Records contained in a dataset:
··········

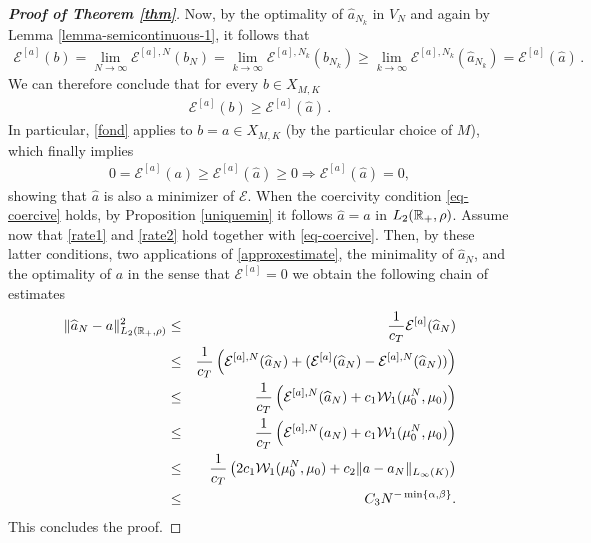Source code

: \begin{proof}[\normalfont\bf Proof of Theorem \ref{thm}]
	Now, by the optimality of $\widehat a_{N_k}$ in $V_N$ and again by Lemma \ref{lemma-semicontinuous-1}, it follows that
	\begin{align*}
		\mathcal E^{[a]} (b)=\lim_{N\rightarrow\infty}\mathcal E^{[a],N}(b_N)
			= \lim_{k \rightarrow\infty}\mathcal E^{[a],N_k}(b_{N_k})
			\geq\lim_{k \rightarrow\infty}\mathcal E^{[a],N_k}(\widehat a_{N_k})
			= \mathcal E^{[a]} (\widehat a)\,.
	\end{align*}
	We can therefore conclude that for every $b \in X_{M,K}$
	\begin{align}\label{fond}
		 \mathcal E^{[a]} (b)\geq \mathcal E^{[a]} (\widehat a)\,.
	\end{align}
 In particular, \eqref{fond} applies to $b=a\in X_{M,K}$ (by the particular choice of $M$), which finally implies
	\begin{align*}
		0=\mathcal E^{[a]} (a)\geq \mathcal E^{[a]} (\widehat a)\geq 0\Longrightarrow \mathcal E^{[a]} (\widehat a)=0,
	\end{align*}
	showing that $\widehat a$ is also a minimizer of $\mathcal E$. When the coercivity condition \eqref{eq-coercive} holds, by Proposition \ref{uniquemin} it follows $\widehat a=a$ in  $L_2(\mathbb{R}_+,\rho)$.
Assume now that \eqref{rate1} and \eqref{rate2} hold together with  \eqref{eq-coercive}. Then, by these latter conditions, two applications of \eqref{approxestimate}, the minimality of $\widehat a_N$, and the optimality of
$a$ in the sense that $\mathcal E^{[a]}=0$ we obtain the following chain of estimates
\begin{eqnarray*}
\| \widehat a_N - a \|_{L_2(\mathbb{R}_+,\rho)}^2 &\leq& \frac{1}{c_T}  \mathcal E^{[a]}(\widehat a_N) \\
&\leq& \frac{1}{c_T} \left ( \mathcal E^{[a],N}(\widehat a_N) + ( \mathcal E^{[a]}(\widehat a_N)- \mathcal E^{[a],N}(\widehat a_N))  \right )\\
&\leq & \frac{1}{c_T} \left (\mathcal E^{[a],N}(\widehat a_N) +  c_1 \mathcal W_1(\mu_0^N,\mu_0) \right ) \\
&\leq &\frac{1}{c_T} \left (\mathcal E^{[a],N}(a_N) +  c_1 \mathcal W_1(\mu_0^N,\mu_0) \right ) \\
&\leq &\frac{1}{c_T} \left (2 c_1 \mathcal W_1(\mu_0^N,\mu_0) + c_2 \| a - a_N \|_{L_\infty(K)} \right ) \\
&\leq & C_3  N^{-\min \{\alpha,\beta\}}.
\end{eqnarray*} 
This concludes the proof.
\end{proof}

··········

=== Work required ===
Only the lines from the one containing "chain of estimates" through the last line above belong in your answer. Retype them exactly.

=== Completed exercise ===
$a$ in the sense that $\mathcal E^{[a]}=0$ we obtain the following chain of estimates
\begin{eqnarray*}
\| \widehat a_N - a \|_{L_2(\mathbb{R}_+,\rho)}^2 &\leq& \frac{1}{c_T}  \mathcal E^{[a]}(\widehat a_N) \\
&\leq& \frac{1}{c_T} \left ( \mathcal E^{[a],N}(\widehat a_N) + ( \mathcal E^{[a]}(\widehat a_N)- \mathcal E^{[a],N}(\widehat a_N))  \right )\\
&\leq & \frac{1}{c_T} \left (\mathcal E^{[a],N}(\widehat a_N) +  c_1 \mathcal W_1(\mu_0^N,\mu_0) \right ) \\
&\leq &\frac{1}{c_T} \left (\mathcal E^{[a],N}(a_N) +  c_1 \mathcal W_1(\mu_0^N,\mu_0) \right ) \\
&\leq &\frac{1}{c_T} \left (2 c_1 \mathcal W_1(\mu_0^N,\mu_0) + c_2 \| a - a_N \|_{L_\infty(K)} \right ) \\
&\leq & C_3  N^{-\min \{\alpha,\beta\}}.
\end{eqnarray*} 
This concludes the proof.
\end{proof}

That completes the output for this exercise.